Segment Start: Provided records

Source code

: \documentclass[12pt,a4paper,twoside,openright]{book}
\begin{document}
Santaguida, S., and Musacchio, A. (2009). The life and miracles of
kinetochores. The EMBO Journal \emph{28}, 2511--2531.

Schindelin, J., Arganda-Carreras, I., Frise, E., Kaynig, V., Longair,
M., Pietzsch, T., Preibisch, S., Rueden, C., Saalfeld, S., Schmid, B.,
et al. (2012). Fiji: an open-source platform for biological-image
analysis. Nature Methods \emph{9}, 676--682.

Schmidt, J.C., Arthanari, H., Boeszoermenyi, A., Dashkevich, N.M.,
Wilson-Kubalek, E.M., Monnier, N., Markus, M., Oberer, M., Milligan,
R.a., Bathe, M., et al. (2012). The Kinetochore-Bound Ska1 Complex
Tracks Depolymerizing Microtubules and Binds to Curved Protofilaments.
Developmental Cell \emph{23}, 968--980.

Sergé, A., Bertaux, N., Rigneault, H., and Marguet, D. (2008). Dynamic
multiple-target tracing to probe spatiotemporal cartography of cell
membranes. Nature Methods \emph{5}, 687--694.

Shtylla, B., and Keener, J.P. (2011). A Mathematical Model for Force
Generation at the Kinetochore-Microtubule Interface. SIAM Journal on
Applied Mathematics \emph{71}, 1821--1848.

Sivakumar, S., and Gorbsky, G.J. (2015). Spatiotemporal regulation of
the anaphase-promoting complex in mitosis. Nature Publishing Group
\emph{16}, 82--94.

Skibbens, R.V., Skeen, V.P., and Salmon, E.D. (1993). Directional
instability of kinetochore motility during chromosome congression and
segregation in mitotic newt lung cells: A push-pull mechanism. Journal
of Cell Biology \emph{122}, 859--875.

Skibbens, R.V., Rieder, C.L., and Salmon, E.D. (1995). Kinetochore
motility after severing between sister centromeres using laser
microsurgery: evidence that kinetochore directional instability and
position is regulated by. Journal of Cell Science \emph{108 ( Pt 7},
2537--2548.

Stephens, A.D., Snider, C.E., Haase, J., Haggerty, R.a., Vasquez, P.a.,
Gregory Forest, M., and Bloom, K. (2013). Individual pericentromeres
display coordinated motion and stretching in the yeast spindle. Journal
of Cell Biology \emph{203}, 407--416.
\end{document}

Segment End: Provided records

> Exercise requirements:
Looking at the entries above, count the lines that hold the string "instability" and reply with the count alone.

> Task response:
2